Gold Search: Start reading from cache before checking materialized views.
Change-Id: Iee6daedfe588859df4ae182a272fd4782eccaa0a
Reviewed-on: https://skia-review.googlesource.com/c/buildbot/+/913960
Commit-Queue: Ashwin Verleker <ashwinpv@google.com>
Reviewed-by: Hao Wu <haowoo@google.com>
diff --git a/golden/cmd/gold_frontend/gold_frontend.go b/golden/cmd/gold_frontend/gold_frontend.go
index b0862de..e077ab6 100644
--- a/golden/cmd/gold_frontend/gold_frontend.go
+++ b/golden/cmd/gold_frontend/gold_frontend.go
@@ -169,9 +169,19 @@
}
s2a := search.New(sqlDB, fsc.WindowSize)
+ cacheClient, err := fsc.GetCacheClient(ctx)
+ if err != nil {
+ // TODO(ashwinpv): Once we are fully onboarded, this error should cause a failure.
+ sklog.Warningf("Error while trying to create a new cache client: %v", err)
+ }
+ if cacheClient != nil {
+ sklog.Debugf("Enabling cache for search.")
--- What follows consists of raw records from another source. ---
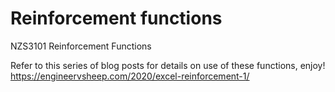 # Reinforcement functions
 NZS3101 Reinforcement Functions

Refer to this series of blog posts for details on use of these functions, enjoy!
https://engineervsheep.com/2020/excel-reinforcement-1/
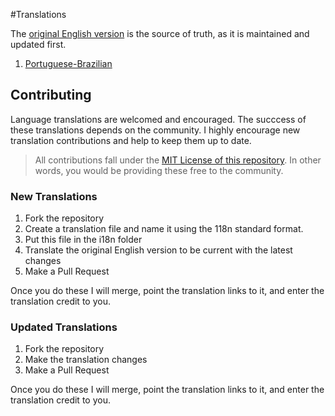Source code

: #Translations

The [original English version](http://jpapa.me/ngstyles) is the source of truth, as it is maintained and updated first.

1. [Portuguese-Brazilian](PT-BR.md)

## Contributing
Language translations are welcomed and encouraged. The succcess of these translations depends on the community. I highly encourage new translation contributions and help to keep them up to date. 

> All contributions fall under the [MIT License of this repository](https://github.com/johnpapa/angularjs-styleguide#license). In other words, you would be providing these free to the community.

### New Translations 
1. Fork the repository
2. Create a translation file and name it using the 118n standard format.
3. Put this file in the i18n folder
4. Translate the original English version to be current with the latest changes
3. Make a Pull Request 

Once you do these I will merge, point the translation links to it, and enter the translation credit to you.

### Updated Translations 
1. Fork the repository
2. Make the translation changes
3. Make a Pull Request 

Once you do these I will merge, point the translation links to it, and enter the translation credit to you.

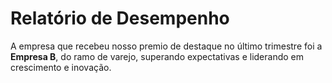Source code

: # Relatório de Desempenho

A empresa que recebeu nosso premio de destaque no último trimestre foi a **Empresa B**, do ramo de varejo, superando expectativas e liderando em crescimento e inovação.

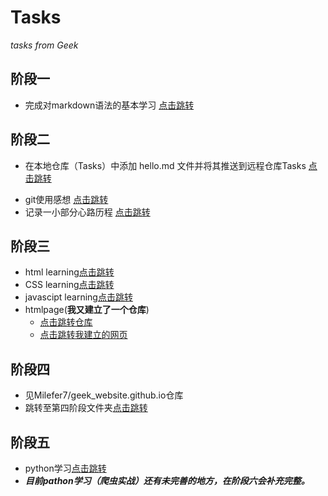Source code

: # Tasks
*tasks from Geek*
## 阶段一
+ 完成对markdown语法的基本学习 [点击跳转](https://github.com/Milefer7/Tasks/blob/master/Geek%E7%BB%84%E8%80%83%E6%A0%B8%E4%BB%BB%E5%8A%A1/%E7%AC%AC%E4%B8%80%E9%98%B6%E6%AE%B5/markdown%20typora%E5%9F%BA%E6%9C%AC%E8%AF%AD%E6%B3%95.md)

## 阶段二

+ 在本地仓库（Tasks）中添加 hello.md 文件并将其推送到远程仓库Tasks [点击跳转](https://github.com/Milefer7/Tasks/blob/master/Geek%E7%BB%84%E8%80%83%E6%A0%B8%E4%BB%BB%E5%8A%A1/%E7%AC%AC%E4%BA%8C%E9%98%B6%E6%AE%B5/hello.md)
* git使用感想 [点击跳转](https://github.com/Milefer7/Tasks/blob/master/Geek%E7%BB%84%E8%80%83%E6%A0%B8%E4%BB%BB%E5%8A%A1/%E7%AC%AC%E4%BA%8C%E9%98%B6%E6%AE%B5/git%E4%BD%BF%E7%94%A8%E5%BF%83%E5%BE%97.md)
* 记录一小部分心路历程 [点击跳转](https://github.com/Milefer7/Tasks/tree/master/Geek%E7%BB%84%E8%80%83%E6%A0%B8%E4%BB%BB%E5%8A%A1/%E7%AC%AC%E4%BA%8C%E9%98%B6%E6%AE%B5/git%20learning)
## 阶段三

* html learning[点击跳转](https://github.com/Milefer7/Tasks/blob/master/Geek%E7%BB%84%E8%80%83%E6%A0%B8%E4%BB%BB%E5%8A%A1/%E7%AC%AC%E4%B8%89%E9%98%B6%E6%AE%B5/HTML%20learning.md)
* CSS learning[点击跳转](https://github.com/Milefer7/Tasks/blob/master/Geek%E7%BB%84%E8%80%83%E6%A0%B8%E4%BB%BB%E5%8A%A1/%E7%AC%AC%E4%B8%89%E9%98%B6%E6%AE%B5/CSS%20learning.md)
* javascipt learning[点击跳转](https://github.com/Milefer7/Tasks/blob/master/Geek%E7%BB%84%E8%80%83%E6%A0%B8%E4%BB%BB%E5%8A%A1/%E7%AC%AC%E4%B8%89%E9%98%B6%E6%AE%B5/JavaScipt%20learning.md)
* htmlpage(**我又建立了一个仓库**)
  * [点击跳转仓库](https://github.com/Milefer7/htmlpage)
  * [点击跳转我建立的网页](https://milefer7.github.io/htmlpage/)

## 阶段四
* 见Milefer7/geek_website.github.io仓库
* 跳转至第四阶段文件夹[点击跳转](https://github.com/Milefer7/Task/tree/master/Geek%E7%BB%84%E8%80%83%E6%A0%B8%E4%BB%BB%E5%8A%A1/%E7%AC%AC%E5%9B%9B%E9%98%B6%E6%AE%B5)

## 阶段五
* python学习[点击跳转](https://github.com/Milefer7/Task/blob/master/Geek%E7%BB%84%E8%80%83%E6%A0%B8%E4%BB%BB%E5%8A%A1/%E7%AC%AC%E4%BA%94%E9%98%B6%E6%AE%B5/python%E7%AC%94%E8%AE%B0.md)
 * ***目前pathon学习（爬虫实战）还有未完善的地方，在阶段六会补充完整。***
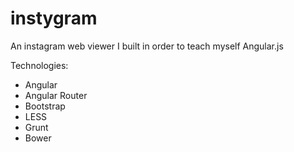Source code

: instygram
=========

An instagram web viewer I built in order to teach myself Angular.js

Technologies:
- Angular
- Angular Router
- Bootstrap
- LESS
- Grunt
- Bower
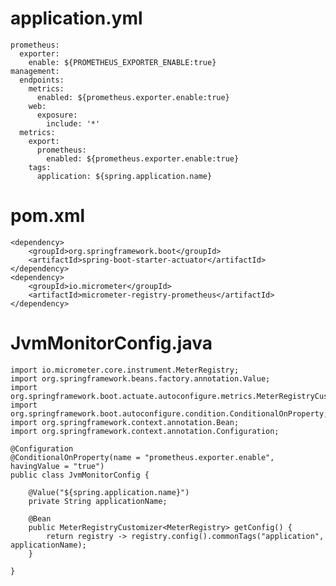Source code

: # application.yml
    prometheus:
      exporter:
        enable: ${PROMETHEUS_EXPORTER_ENABLE:true}
    management:
      endpoints:
        metrics:
          enabled: ${prometheus.exporter.enable:true}
        web:
          exposure:
            include: '*'
      metrics:
        export:
          prometheus:
            enabled: ${prometheus.exporter.enable:true}
        tags:
          application: ${spring.application.name}

# pom.xml
    <dependency>
        <groupId>org.springframework.boot</groupId>
        <artifactId>spring-boot-starter-actuator</artifactId>
    </dependency>
    <dependency>
        <groupId>io.micrometer</groupId>
        <artifactId>micrometer-registry-prometheus</artifactId>
    </dependency>

# JvmMonitorConfig.java
    import io.micrometer.core.instrument.MeterRegistry;
    import org.springframework.beans.factory.annotation.Value;
    import org.springframework.boot.actuate.autoconfigure.metrics.MeterRegistryCustomizer;
    import org.springframework.boot.autoconfigure.condition.ConditionalOnProperty;
    import org.springframework.context.annotation.Bean;
    import org.springframework.context.annotation.Configuration;

    @Configuration
    @ConditionalOnProperty(name = "prometheus.exporter.enable", havingValue = "true")
    public class JvmMonitorConfig {

        @Value("${spring.application.name}")
        private String applicationName;

        @Bean
        public MeterRegistryCustomizer<MeterRegistry> getConfig() {
            return registry -> registry.config().commonTags("application", applicationName);
        }

    }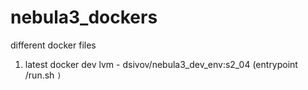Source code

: # nebula3_dockers
different docker files
1. latest docker dev lvm - dsivov/nebula3_dev_env:s2_04 (entrypoint /run.sh <code>)
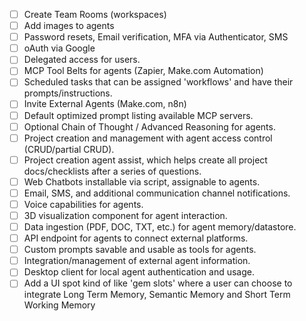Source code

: - [ ] Create Team Rooms (workspaces)
- [ ] Add images to agents
- [ ] Password resets, Email verification, MFA via Authenticator, SMS
- [ ] oAuth via Google
- [ ] Delegated access for users.
- [ ] MCP Tool Belts for agents (Zapier, Make.com Automation)
- [ ] Scheduled tasks that can be assigned 'workflows' and have their prompts/instructions.
- [ ] Invite External Agents (Make.com, n8n)
- [ ] Default optimized prompt listing available MCP servers.
- [ ] Optional Chain of Thought / Advanced Reasoning for agents.
- [ ] Project creation and management with agent access control (CRUD/partial CRUD).
- [ ] Project creation agent assist, which helps create all project docs/checklists after a series of questions.
- [ ] Web Chatbots installable via script, assignable to agents.
- [ ] Email, SMS, and additional communication channel notifications.
- [ ] Voice capabilities for agents.
- [ ] 3D visualization component for agent interaction.
- [ ] Data ingestion (PDF, DOC, TXT, etc.) for agent memory/datastore.
- [ ] API endpoint for agents to connect external platforms.
- [ ] Custom prompts savable and usable as tools for agents.
- [ ] Integration/management of external agent information.
- [ ] Desktop client for local agent authentication and usage. 
- [ ] Add a UI spot kind of like 'gem slots' where a user can choose to integrate Long Term Memory, Semantic Memory and Short Term Working Memory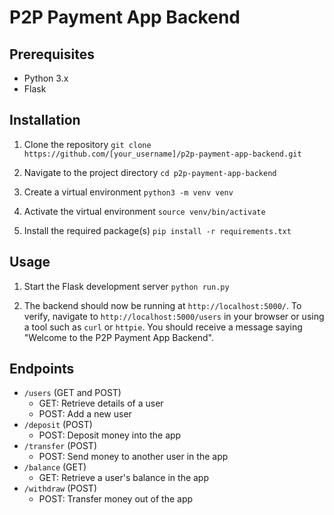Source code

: # P2P Payment App Backend

## Prerequisites
- Python 3.x
- Flask

## Installation
1. Clone the repository
`git clone https://github.com/[your_username]/p2p-payment-app-backend.git`

2. Navigate to the project directory
`cd p2p-payment-app-backend`

3. Create a virtual environment
`python3 -m venv venv`

4. Activate the virtual environment
`source venv/bin/activate`

5. Install the required package(s)
`pip install -r requirements.txt`


## Usage
1. Start the Flask development server
`python run.py`

2. The backend should now be running at `http://localhost:5000/`. To verify, navigate to `http://localhost:5000/users` in your browser or using a tool such as `curl` or `httpie`. You should receive a message saying "Welcome to the P2P Payment App Backend".

## Endpoints
- `/users` (GET and POST)
  - GET: Retrieve details of a user
  - POST: Add a new user
- `/deposit` (POST)
  - POST: Deposit money into the app
- `/transfer` (POST)
  - POST: Send money to another user in the app
- `/balance` (GET)
  - GET: Retrieve a user's balance in the app
- `/withdraw` (POST)
  - POST: Transfer money out of the app


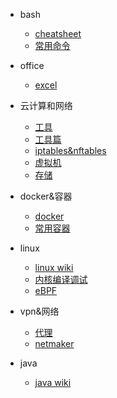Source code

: * bash
    * [cheatsheet](bash/cheatsheet.md)
    * [常用命令](bash/常用命令.md)
* office
    * [excel](office/excel.md)
* 云计算和网络
    * [工具](云计算和网络/工具.md)
    * [工具篇](云计算和网络/工具篇.md)
    * [iptables&nftables](云计算和网络/iptables.md)
    * [虚拟机](云计算和网络/虚拟机.md)
    * [存储](云计算和网络/存储.md)

* docker&容器
    * [docker](docker/docker.md) 
    * [常用容器](docker/container.md)   
* linux
    * [linux wiki](linux/tools.md)
    * [内核编译调试](linux/compile.md)
    * [eBPF](linux.ebpf.md)
* vpn&网络 
    * [代理](vpn/代理.md)
    * [netmaker](vpn/netmaker.md)
* java
    * [java wiki](java/java.md)


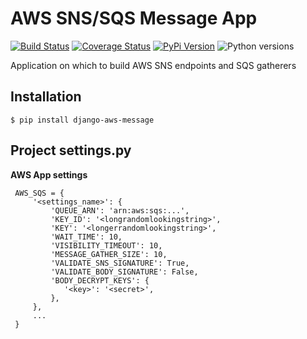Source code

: # AWS SNS/SQS Message App

[![Build Status](https://github.com/uw-it-aca/django-aws-message/workflows/tests/badge.svg?branch=main)](https://github.com/uw-it-aca/django-aws-message/actions)
[![Coverage Status](https://coveralls.io/repos/github/uw-it-aca/django-aws-message/badge.svg?branch=main)](https://coveralls.io/github/uw-it-aca/django-aws-message?branch=main)
[![PyPi Version](https://img.shields.io/pypi/v/django-aws-message.svg)](https://pypi.python.org/pypi/django-aws-message)
![Python versions](https://img.shields.io/pypi/pyversions/django-aws-message.svg)

Application on which to build AWS SNS endpoints and SQS gatherers

Installation
------------

    $ pip install django-aws-message

Project settings.py
------------------

**AWS App settings**

     AWS_SQS = {
         '<settings_name>': {
             'QUEUE_ARN': 'arn:aws:sqs:...',
             'KEY_ID': '<longrandomlookingstring>',
             'KEY': '<longerrandomlookingstring>',
             'WAIT_TIME': 10,
             'VISIBILITY_TIMEOUT': 10,
             'MESSAGE_GATHER_SIZE': 10,
             'VALIDATE_SNS_SIGNATURE': True,
             'VALIDATE_BODY_SIGNATURE': False,
             'BODY_DECRYPT_KEYS': {
                '<key>': '<secret>',
             },
         },
         ...
     }
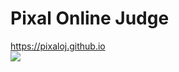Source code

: # Pixal Online Judge
https://pixaloj.github.io   
![](https://img.shields.io/badge/版本-v1.0-red?style=flat-square)
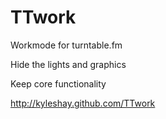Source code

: TTwork
======

Workmode for turntable.fm

Hide the lights and graphics

Keep core functionality

http://kyleshay.github.com/TTwork

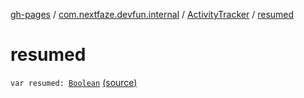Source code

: [gh-pages](../../index.md) / [com.nextfaze.devfun.internal](../index.md) / [ActivityTracker](index.md) / [resumed](.)

# resumed

`var resumed: `[`Boolean`](https://kotlinlang.org/api/latest/jvm/stdlib/kotlin/-boolean/index.html) [(source)](https://github.com/NextFaze/dev-fun/tree/master/devfun/src/main/java/com/nextfaze/devfun/internal/ActivityTracking.kt#L78)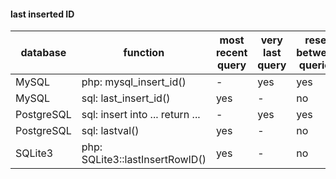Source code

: 
#### last inserted ID

| database   | function                        | most recent query | very last query | reset between queries |
|------------|---------------------------------|-------------------|-----------------|-----------------------|
| MySQL      | php: mysql_insert_id()          | -                 | yes             | yes                   |
| MySQL      | sql: last_insert_id()           | yes               | -               | no                    |
| PostgreSQL | sql: insert into ... return ... | -                 | yes             | yes                   |
| PostgreSQL | sql: lastval()                  | yes               | -               | no                    |
| SQLite3    | php: SQLite3::lastInsertRowID() | yes               | -               | no                    |
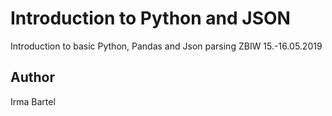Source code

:# Introduction to Python and JSON
Introduction to basic Python, Pandas and Json parsing
ZBIW 15.-16.05.2019
## Author
Irma Bartel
+ s2a.EnableCache(cacheClient, fsc.CachingCorpora)
+ }
+
s2a.SetReviewSystemTemplates(templates)
sklog.Infof("SQL Search loaded with CRS templates %s", templates)
- err := s2a.StartCacheProcess(ctx, 5*time.Minute, fsc.WindowSize)
+ err = s2a.StartCacheProcess(ctx, 5*time.Minute, fsc.WindowSize)
if err != nil {
sklog.Fatalf("Cannot load caches for search2 backend: %s", err)
}
diff --git a/golden/cmd/periodictasks/periodictasks.go b/golden/cmd/periodictasks/periodictasks.go
index f5e1640..74b06a9 100644
--- a/golden/cmd/periodictasks/periodictasks.go
+++ b/golden/cmd/periodictasks/periodictasks.go
@@ -83,12 +83,6 @@
// UpdateIgnorePeriod is how often we should try to apply the ignore rules to all traces.
UpdateIgnorePeriod config.Duration `json:"update_traces_ignore_period"` // TODO(kjlubick) change JSON
-
- // List of corpora to be enabled for caching.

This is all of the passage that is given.